In this paper, we propose a mixed model approach epiQTDT that tests for gene–gene interactions in family data in the presence of linkage while controlling for population stratification. It is applicable to any type of family structure and can adjust for covariates.

In an extensive simulation study, we show that epiQTDT has good power for traits with high and low heritabilities. When no population stratification is present, we conclude from our simulation study that FAM-MDR outperforms epiQTDT for most of the considered settings. Only for low values of D′ between the markers and the QTLs, small power gains of epiQTDT are established. In this setting, the power of epiQTDT is reduced as we correct for population stratification that is not present. The split-up in within-family and between-family information is not necessary. The power of epiQTDT is reduced in this case because we split up the genotypic information. When all parental genotypes are missing, epiQTDT and FAM-MDR show comparable power results.

When comparing the joint epiQTDT to epiQTDT and FAM-MDR in case of no population stratification, we observe that the joint epiQTDT shows better results for simulation settings 1 and 2, where both QTLs have a main and interaction effect on the trait (Figures 1 and 2). The joint epiQTDT is able to detect these main effects. EpiQTDT and FAM-MDR only test for the interaction effect, thus have less power in these settings. If the two QTLs only have a weak main effect on the trait (simulation setting 3), epiQTDT and FAM-MDR are more powerful than the joint epiQTDT. When all parental genotypes are missing, the same trends are observed.

Finally, in Figure 4, we show that in the presence of population stratification, epiQTDT outperforms FAM-MDR. The epiQTDT and joint epiQTDT correctly address the population stratification and have better power results than FAM-MDR.

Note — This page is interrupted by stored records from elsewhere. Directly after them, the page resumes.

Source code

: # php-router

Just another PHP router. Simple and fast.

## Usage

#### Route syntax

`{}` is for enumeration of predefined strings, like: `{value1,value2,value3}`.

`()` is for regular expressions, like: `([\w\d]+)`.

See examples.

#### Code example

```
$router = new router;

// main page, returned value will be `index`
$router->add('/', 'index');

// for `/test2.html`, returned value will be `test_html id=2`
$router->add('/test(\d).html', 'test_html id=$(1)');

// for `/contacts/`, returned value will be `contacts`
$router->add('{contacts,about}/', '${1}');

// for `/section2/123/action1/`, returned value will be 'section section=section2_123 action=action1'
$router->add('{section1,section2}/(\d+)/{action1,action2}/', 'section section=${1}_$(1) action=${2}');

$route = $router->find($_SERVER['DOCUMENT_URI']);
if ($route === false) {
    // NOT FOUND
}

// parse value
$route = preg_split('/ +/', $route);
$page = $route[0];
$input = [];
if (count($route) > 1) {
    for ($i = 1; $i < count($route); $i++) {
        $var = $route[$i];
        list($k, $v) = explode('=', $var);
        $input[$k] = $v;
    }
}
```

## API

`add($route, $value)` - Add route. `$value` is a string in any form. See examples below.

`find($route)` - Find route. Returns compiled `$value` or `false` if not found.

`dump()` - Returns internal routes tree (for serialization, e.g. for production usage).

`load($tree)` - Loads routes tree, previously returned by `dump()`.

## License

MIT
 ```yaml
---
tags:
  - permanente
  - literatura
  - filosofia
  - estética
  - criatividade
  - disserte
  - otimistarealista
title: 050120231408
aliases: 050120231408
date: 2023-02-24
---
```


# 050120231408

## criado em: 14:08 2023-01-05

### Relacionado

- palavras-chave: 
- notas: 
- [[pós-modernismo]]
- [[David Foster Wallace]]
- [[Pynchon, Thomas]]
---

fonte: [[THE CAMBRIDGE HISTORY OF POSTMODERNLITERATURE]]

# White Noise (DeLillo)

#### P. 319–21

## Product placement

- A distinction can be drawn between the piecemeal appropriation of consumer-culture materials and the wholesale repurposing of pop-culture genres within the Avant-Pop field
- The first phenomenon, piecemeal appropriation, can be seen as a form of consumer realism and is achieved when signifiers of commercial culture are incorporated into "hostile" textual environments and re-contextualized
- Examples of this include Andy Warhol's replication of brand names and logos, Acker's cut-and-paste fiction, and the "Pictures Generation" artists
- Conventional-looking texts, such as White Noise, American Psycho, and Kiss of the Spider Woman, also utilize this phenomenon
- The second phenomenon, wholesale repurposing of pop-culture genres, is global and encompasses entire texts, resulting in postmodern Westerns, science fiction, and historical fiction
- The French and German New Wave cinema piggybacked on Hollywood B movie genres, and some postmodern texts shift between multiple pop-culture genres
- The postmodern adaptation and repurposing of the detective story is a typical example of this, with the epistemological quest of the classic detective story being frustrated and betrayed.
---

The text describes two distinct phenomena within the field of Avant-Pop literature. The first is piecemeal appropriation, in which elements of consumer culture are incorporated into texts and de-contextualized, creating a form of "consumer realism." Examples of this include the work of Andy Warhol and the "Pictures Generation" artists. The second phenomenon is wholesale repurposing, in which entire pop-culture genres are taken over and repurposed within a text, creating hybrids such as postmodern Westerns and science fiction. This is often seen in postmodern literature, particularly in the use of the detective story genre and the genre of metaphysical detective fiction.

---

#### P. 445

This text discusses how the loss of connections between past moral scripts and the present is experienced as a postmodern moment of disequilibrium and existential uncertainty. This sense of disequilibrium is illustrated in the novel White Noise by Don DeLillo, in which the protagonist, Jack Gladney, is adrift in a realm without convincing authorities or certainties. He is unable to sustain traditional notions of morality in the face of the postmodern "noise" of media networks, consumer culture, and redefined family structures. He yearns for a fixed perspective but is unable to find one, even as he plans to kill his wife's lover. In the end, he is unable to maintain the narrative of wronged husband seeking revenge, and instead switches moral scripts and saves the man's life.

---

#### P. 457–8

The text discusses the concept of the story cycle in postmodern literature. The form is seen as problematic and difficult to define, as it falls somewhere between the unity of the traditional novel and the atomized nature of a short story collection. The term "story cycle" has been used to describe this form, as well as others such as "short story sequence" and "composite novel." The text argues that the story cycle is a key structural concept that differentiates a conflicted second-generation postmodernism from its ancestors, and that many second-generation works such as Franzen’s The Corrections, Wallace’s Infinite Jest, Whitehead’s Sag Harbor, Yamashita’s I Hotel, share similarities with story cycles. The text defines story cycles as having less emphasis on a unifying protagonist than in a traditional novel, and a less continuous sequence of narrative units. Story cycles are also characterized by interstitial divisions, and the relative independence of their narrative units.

The type I error rates of the epiQTDT and joint epiQTDT are always close to 0.05 in the considered settings. We show that the test and estimated effect of the within-family component of the gene–gene interaction is unbiased in the presence of population stratification (Tables 1 and 2). Several methods exist to test or control for population stratification (eg, EIGENSTRAT18) but usually require a lot (>1000) of markers. If too few markers are available to use these methods, epiQTDT offers a nice alternative.

Although the split up of the family information in a within-family and between-family component guaranties unbiased results in the presence of population stratification, there can still be a problem in the covariance model. The IBD estimates can be biased by population stratification when founder genotype data are missing.19 Another problem in the covariance model is the use of the Hadamard product of the IBD estimate matrices of the two loci. The product is only valid when the two QTLs are unlinked (ie, on different chromosomes) or when there is at least one informative marker between the QTLs in case the latter are linked.20 At this point, it is not clear what the effect of these issues on the performance of epiQTDT is, although we do not observe elevated type I error rates in our simulated settings (eg, in the presence of population stratification). We suspect that the influence will be minor, as we are only correcting for linkage and not explicitly testing for it.

Another important assumption of epiQTDT is the multivariate normality assumption of the error terms in the applied mixed model. If this assumption does not hold, conclusions can be biased. Several solutions exist to solve this problem: for example, a permutation-based solution,5 and in Diao and Lin21 a method is proposed that uses an unspecified transformation function that is empirically estimated from the data.

We conclude that epiQTDT shows promising results to detect gene–gene interactions in the presence of linkage in particular in (candidate–gene) studies where too few markers are available to correct for population stratification using standard methods. Supplementary Information is available at the European Journal of Human Genetics’ website.